The "Systemic Failure" Dodge
Critics love to say the real fix is systemic: better platforms, better schools, better mental health funding. Fair enough. I'll grant that a felony charge alone won't move the CDC's 4,400 annual youth suicides. That number reflects failures at every level.
But here's what systems thinking misses when it gets lazy: systems are made of individuals making choices. The algorithm did not type "you should kill yourself" into a DM. A person did. And when that person did it repeatedly, over weeks, knowing the target was in crisis, the word for that is recklessness. Recklessness has always been prosecutable.
The Philippines already prosecutes cyberbullying deaths as reckless imprudence resulting in homicide under Article 365, with penalties up to 6 years plus civil damages. Their framework requires psychiatric evidence linking the harassment to the victim's mental state. Imperfect, yes. But functional. Multiple legal systems across different cultures have landed on the same conclusion: when your sustained cruelty foreseeably contributes to someone's death, the criminal law should have something to say about it.
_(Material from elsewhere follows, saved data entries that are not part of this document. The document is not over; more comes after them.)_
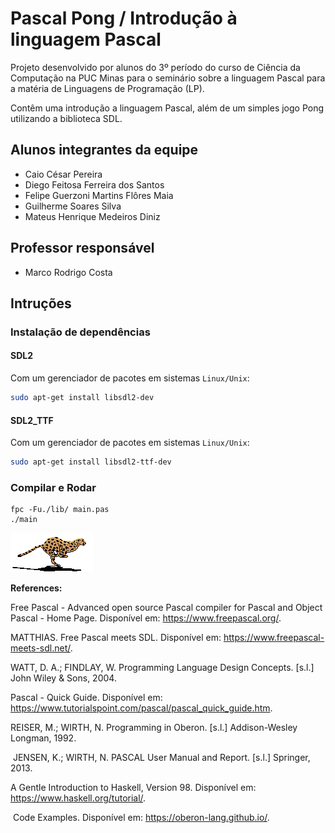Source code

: # Pascal Pong / Introdução à linguagem Pascal

Projeto desenvolvido por alunos do 3º período do curso de Ciência da Computação na PUC Minas para o seminário sobre a linguagem Pascal para a matéria de Linguagens de Programação (LP).

Contêm uma introdução a linguagem Pascal, além de um simples jogo Pong utilizando a biblioteca SDL.

## Alunos integrantes da equipe

* Caio César Pereira
* Diego Feitosa Ferreira dos Santos
* Felipe Guerzoni Martins Flôres Maia
* Guilherme Soares Silva
* Mateus Henrique Medeiros Diniz

## Professor responsável

* Marco Rodrigo Costa

## Intruções
### Instalação de dependências
#### SDL2 

Com um gerenciador de pacotes em sistemas `Linux/Unix`:
```bash
sudo apt-get install libsdl2-dev
```
#### SDL2_TTF 

Com um gerenciador de pacotes em sistemas `Linux/Unix`:
```bash
sudo apt-get install libsdl2-ttf-dev
```
### Compilar e Rodar
    fpc -Fu./lib/ main.pas
    ./main

![Pascal](/images/logo.gif)


**References:**


Free Pascal - Advanced open source Pascal compiler for Pascal and Object Pascal - Home Page. Disponível em: <https://www.freepascal.org/>.
‌

MATTHIAS. Free Pascal meets SDL. Disponível em: <https://www.freepascal-meets-sdl.net/>.


WATT, D. A.; FINDLAY, W. Programming Language Design Concepts. [s.l.] John Wiley & Sons, 2004.
‌

Pascal - Quick Guide. Disponível em: <https://www.tutorialspoint.com/pascal/pascal_quick_guide.htm>.
‌

REISER, M.; WIRTH, N. Programming in Oberon. [s.l.] Addison-Wesley Longman, 1992.

‌
JENSEN, K.; WIRTH, N. PASCAL User Manual and Report. [s.l.] Springer, 2013.
‌

A Gentle Introduction to Haskell, Version 98. Disponível em: <https://www.haskell.org/tutorial/>.

‌
Code Examples. Disponível em: <https://oberon-lang.github.io/>. 
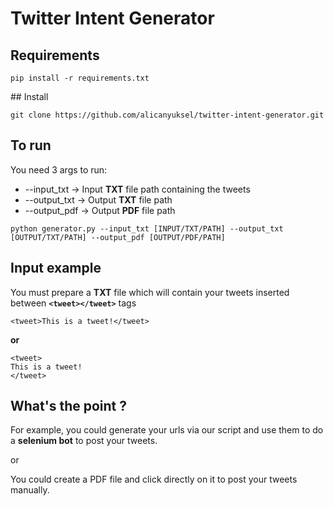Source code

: # Twitter Intent Generator

## Requirements

    pip install -r requirements.txt

## Install

    git clone https://github.com/alicanyuksel/twitter-intent-generator.git

## To run

You need 3 args to run:

- --input_txt -> Input **TXT** file path containing the tweets
- --output_txt -> Output **TXT** file path
- --output_pdf -> Output **PDF** file path

<!-- well hey this is a separetor :) -->

    python generator.py --input_txt [INPUT/TXT/PATH] --output_txt [OUTPUT/TXT/PATH] --output_pdf [OUTPUT/PDF/PATH]


## Input example

You must prepare a **TXT** file which will contain your tweets inserted between **```<tweet></tweet>```** tags


    <tweet>This is a tweet!</tweet>


**or**


    <tweet>
    This is a tweet!
    </tweet>

## What's the point ?

For example, you could generate your urls via our script and use them to do a **selenium bot** to post your tweets.

or

You could create a PDF file and click directly on it to post your tweets manually.
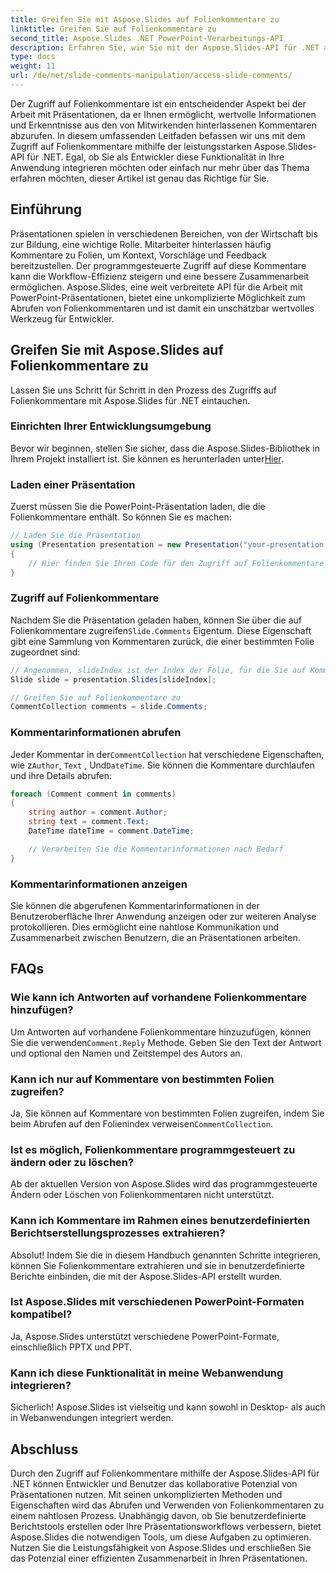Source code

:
 ```yaml
---
title: Greifen Sie mit Aspose.Slides auf Folienkommentare zu
linktitle: Greifen Sie auf Folienkommentare zu
second_title: Aspose.Slides .NET PowerPoint-Verarbeitungs-API
description: Erfahren Sie, wie Sie mit der Aspose.Slides-API für .NET auf Folienkommentare zugreifen. Eine Schritt-für-Schritt-Anleitung mit Codebeispielen und FAQs für ein nahtloses Erlebnis.
type: docs
weight: 11
url: /de/net/slide-comments-manipulation/access-slide-comments/
---
```

Der Zugriff auf Folienkommentare ist ein entscheidender Aspekt bei der Arbeit mit Präsentationen, da er Ihnen ermöglicht, wertvolle Informationen und Erkenntnisse aus den von Mitwirkenden hinterlassenen Kommentaren abzurufen. In diesem umfassenden Leitfaden befassen wir uns mit dem Zugriff auf Folienkommentare mithilfe der leistungsstarken Aspose.Slides-API für .NET. Egal, ob Sie als Entwickler diese Funktionalität in Ihre Anwendung integrieren möchten oder einfach nur mehr über das Thema erfahren möchten, dieser Artikel ist genau das Richtige für Sie.

## Einführung

Präsentationen spielen in verschiedenen Bereichen, von der Wirtschaft bis zur Bildung, eine wichtige Rolle. Mitarbeiter hinterlassen häufig Kommentare zu Folien, um Kontext, Vorschläge und Feedback bereitzustellen. Der programmgesteuerte Zugriff auf diese Kommentare kann die Workflow-Effizienz steigern und eine bessere Zusammenarbeit ermöglichen. Aspose.Slides, eine weit verbreitete API für die Arbeit mit PowerPoint-Präsentationen, bietet eine unkomplizierte Möglichkeit zum Abrufen von Folienkommentaren und ist damit ein unschätzbar wertvolles Werkzeug für Entwickler.

## Greifen Sie mit Aspose.Slides auf Folienkommentare zu

Lassen Sie uns Schritt für Schritt in den Prozess des Zugriffs auf Folienkommentare mit Aspose.Slides für .NET eintauchen.

### Einrichten Ihrer Entwicklungsumgebung

 Bevor wir beginnen, stellen Sie sicher, dass die Aspose.Slides-Bibliothek in Ihrem Projekt installiert ist. Sie können es herunterladen unter[Hier](https://releases.aspose.com/slides/net/).

### Laden einer Präsentation

Zuerst müssen Sie die PowerPoint-Präsentation laden, die die Folienkommentare enthält. So können Sie es machen:

```csharp
// Laden Sie die Präsentation
using (Presentation presentation = new Presentation("your-presentation.pptx"))
{
    // Hier finden Sie Ihren Code für den Zugriff auf Folienkommentare
}
```

### Zugriff auf Folienkommentare

 Nachdem Sie die Präsentation geladen haben, können Sie über die auf Folienkommentare zugreifen`Slide.Comments` Eigentum. Diese Eigenschaft gibt eine Sammlung von Kommentaren zurück, die einer bestimmten Folie zugeordnet sind:

```csharp
// Angenommen, slideIndex ist der Index der Folie, für die Sie auf Kommentare zugreifen möchten
Slide slide = presentation.Slides[slideIndex];

// Greifen Sie auf Folienkommentare zu
CommentCollection comments = slide.Comments;
```

### Kommentarinformationen abrufen

 Jeder Kommentar in der`CommentCollection` hat verschiedene Eigenschaften, wie z`Author`, `Text` , Und`DateTime`. Sie können die Kommentare durchlaufen und ihre Details abrufen:

```csharp
foreach (Comment comment in comments)
{
    string author = comment.Author;
    string text = comment.Text;
    DateTime dateTime = comment.DateTime;

    // Verarbeiten Sie die Kommentarinformationen nach Bedarf
}
```

### Kommentarinformationen anzeigen

Sie können die abgerufenen Kommentarinformationen in der Benutzeroberfläche Ihrer Anwendung anzeigen oder zur weiteren Analyse protokollieren. Dies ermöglicht eine nahtlose Kommunikation und Zusammenarbeit zwischen Benutzern, die an Präsentationen arbeiten.

## FAQs

### Wie kann ich Antworten auf vorhandene Folienkommentare hinzufügen?

 Um Antworten auf vorhandene Folienkommentare hinzuzufügen, können Sie die verwenden`Comment.Reply` Methode. Geben Sie den Text der Antwort und optional den Namen und Zeitstempel des Autors an.

### Kann ich nur auf Kommentare von bestimmten Folien zugreifen?

 Ja, Sie können auf Kommentare von bestimmten Folien zugreifen, indem Sie beim Abrufen auf den Folienindex verweisen`CommentCollection`.

### Ist es möglich, Folienkommentare programmgesteuert zu ändern oder zu löschen?

Ab der aktuellen Version von Aspose.Slides wird das programmgesteuerte Ändern oder Löschen von Folienkommentaren nicht unterstützt.

### Kann ich Kommentare im Rahmen eines benutzerdefinierten Berichtserstellungsprozesses extrahieren?

Absolut! Indem Sie die in diesem Handbuch genannten Schritte integrieren, können Sie Folienkommentare extrahieren und sie in benutzerdefinierte Berichte einbinden, die mit der Aspose.Slides-API erstellt wurden.

### Ist Aspose.Slides mit verschiedenen PowerPoint-Formaten kompatibel?

Ja, Aspose.Slides unterstützt verschiedene PowerPoint-Formate, einschließlich PPTX und PPT.

### Kann ich diese Funktionalität in meine Webanwendung integrieren?

Sicherlich! Aspose.Slides ist vielseitig und kann sowohl in Desktop- als auch in Webanwendungen integriert werden.

## Abschluss

Durch den Zugriff auf Folienkommentare mithilfe der Aspose.Slides-API für .NET können Entwickler und Benutzer das kollaborative Potenzial von Präsentationen nutzen. Mit seinen unkomplizierten Methoden und Eigenschaften wird das Abrufen und Verwenden von Folienkommentaren zu einem nahtlosen Prozess. Unabhängig davon, ob Sie benutzerdefinierte Berichtstools erstellen oder Ihre Präsentationsworkflows verbessern, bietet Aspose.Slides die notwendigen Tools, um diese Aufgaben zu optimieren. Nutzen Sie die Leistungsfähigkeit von Aspose.Slides und erschließen Sie das Potenzial einer effizienten Zusammenarbeit in Ihren Präsentationen.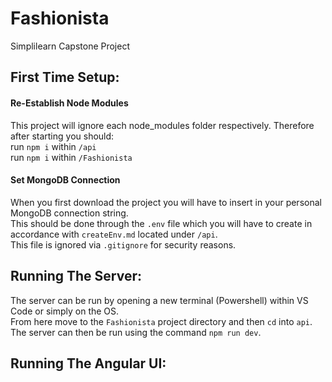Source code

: # Fashionista
Simplilearn Capstone Project

## First Time Setup:

#### Re-Establish Node Modules
This project will ignore each node_modules folder respectively. Therefore after starting you should:  
run ```npm i``` within ```/api```  
run ```npm i``` within ```/Fashionista```  
  
#### Set MongoDB Connection
When you first download the project you will have to insert in your personal MongoDB connection string.  
This should be done through the ```.env``` file which you will have to create in accordance with ```createEnv.md``` located under ```/api```.    
This file is ignored via ```.gitignore``` for security reasons.

## Running The Server:
The server can be run by opening a new terminal (Powershell) within VS Code or simply on the OS.  
From here move to the ```Fashionista``` project directory and then ```cd``` into ```api```.  
The server can then be run using the command ```npm run dev```.  

## Running The Angular UI:

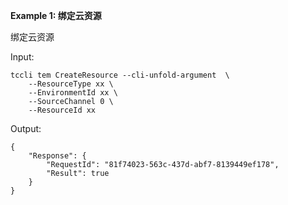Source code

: **Example 1: 绑定云资源**

绑定云资源

Input: 

```
tccli tem CreateResource --cli-unfold-argument  \
    --ResourceType xx \
    --EnvironmentId xx \
    --SourceChannel 0 \
    --ResourceId xx
```

Output: 
```
{
    "Response": {
        "RequestId": "81f74023-563c-437d-abf7-8139449ef178",
        "Result": true
    }
}
```


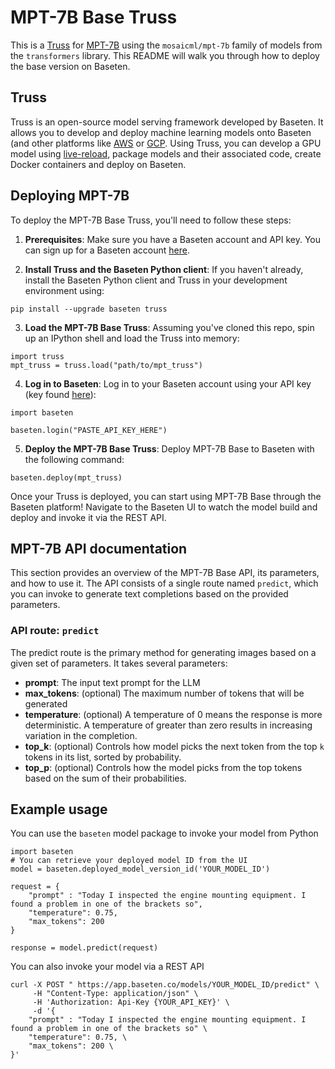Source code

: # MPT-7B Base Truss

This is a [Truss](https://truss.baseten.co/) for [MPT-7B](https://www.mosaicml.com/blog/mpt-7b) using the `mosaicml/mpt-7b` family of models from the `transformers` library. This README will walk you through how to deploy the base version on Baseten.

## Truss

Truss is an open-source model serving framework developed by Baseten. It allows you to develop and deploy machine learning models onto Baseten (and other platforms like [AWS](https://truss.baseten.co/deploy/aws) or [GCP](https://truss.baseten.co/deploy/gcp). Using Truss, you can develop a GPU model using [live-reload](https://baseten.co/blog/technical-deep-dive-truss-live-reload), package models and their associated code, create Docker containers and deploy on Baseten.

## Deploying MPT-7B

To deploy the MPT-7B Base Truss, you'll need to follow these steps:

1. __Prerequisites__: Make sure you have a Baseten account and API key. You can sign up for a Baseten account [here](https://app.baseten.co/signup).

2. __Install Truss and the Baseten Python client__: If you haven't already, install the Baseten Python client and Truss in your development environment using:
```
pip install --upgrade baseten truss
```

3. __Load the MPT-7B Base Truss__: Assuming you've cloned this repo, spin up an IPython shell and load the Truss into memory:
```
import truss
mpt_truss = truss.load("path/to/mpt_truss")
```

4. __Log in to Baseten__: Log in to your Baseten account using your API key (key found [here](https://app.baseten.co/settings/account/api_keys)):
```
import baseten

baseten.login("PASTE_API_KEY_HERE")
```

5. __Deploy the MPT-7B Base Truss__: Deploy MPT-7B Base to Baseten with the following command:
```
baseten.deploy(mpt_truss)
```

Once your Truss is deployed, you can start using MPT-7B Base through the Baseten platform! Navigate to the Baseten UI to watch the model build and deploy and invoke it via the REST API.

## MPT-7B API documentation
This section provides an overview of the MPT-7B Base API, its parameters, and how to use it. The API consists of a single route named `predict`, which you can invoke to generate text completions based on the provided parameters.

### API route: `predict`
The predict route is the primary method for generating images based on a given set of parameters. It takes several parameters:

- __prompt__: The input text prompt for the LLM
- __max_tokens__: (optional) The maximum number of tokens that will be generated
- __temperature__: (optional) A temperature of 0 means the response is more deterministic. A temperature of greater than zero results in increasing variation in the completion.
- __top_k__: (optional) Controls how model picks the next token from the top `k` tokens in its list, sorted by probability.
- __top_p__: (optional) Controls how the model picks from the top tokens based on the sum of their probabilities. 

## Example usage
You can use the `baseten` model package to invoke your model from Python
```
import baseten
# You can retrieve your deployed model ID from the UI
model = baseten.deployed_model_version_id('YOUR_MODEL_ID')

request = {
    "prompt" : "Today I inspected the engine mounting equipment. I found a problem in one of the brackets so",
    "temperature": 0.75,
    "max_tokens": 200
}

response = model.predict(request)
```

You can also invoke your model via a REST API
```
curl -X POST " https://app.baseten.co/models/YOUR_MODEL_ID/predict" \
     -H "Content-Type: application/json" \
     -H 'Authorization: Api-Key {YOUR_API_KEY}' \
     -d '{
    "prompt" : "Today I inspected the engine mounting equipment. I found a problem in one of the brackets so" \
    "temperature": 0.75, \
    "max_tokens": 200 \
}'
```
North Carolina's discharge provisions for cyberbullying convictions show that the system can be calibrated. Not every conviction needs to follow a teenager forever. Judges already have discretion. The point is giving them jurisdiction in the first place.
The argument that we shouldn't charge individuals because institutions also failed is an argument against every criminal statute ever written. We don't decline to prosecute drunk drivers because the bar overserved them and the road lacked guardrails. We prosecute the driver and fix the road. The word for doing both is governance.
What I want is simple. Congress or state legislatures in the remaining 44 states should pass Michigan-style statutes by the end of 2027. Tiered penalties. Digital evidence standards. Judicial discretion for minors. The template exists. The legal theory holds. The only thing missing is political will, which is another way of saying the only thing missing is enough dead children to make the cost of inaction embarrassing.
Michigan wrote the law in 2018 because families demanded it. Waiting for more funerals before copying the homework is a policy choice. It's just not one anyone wants to own.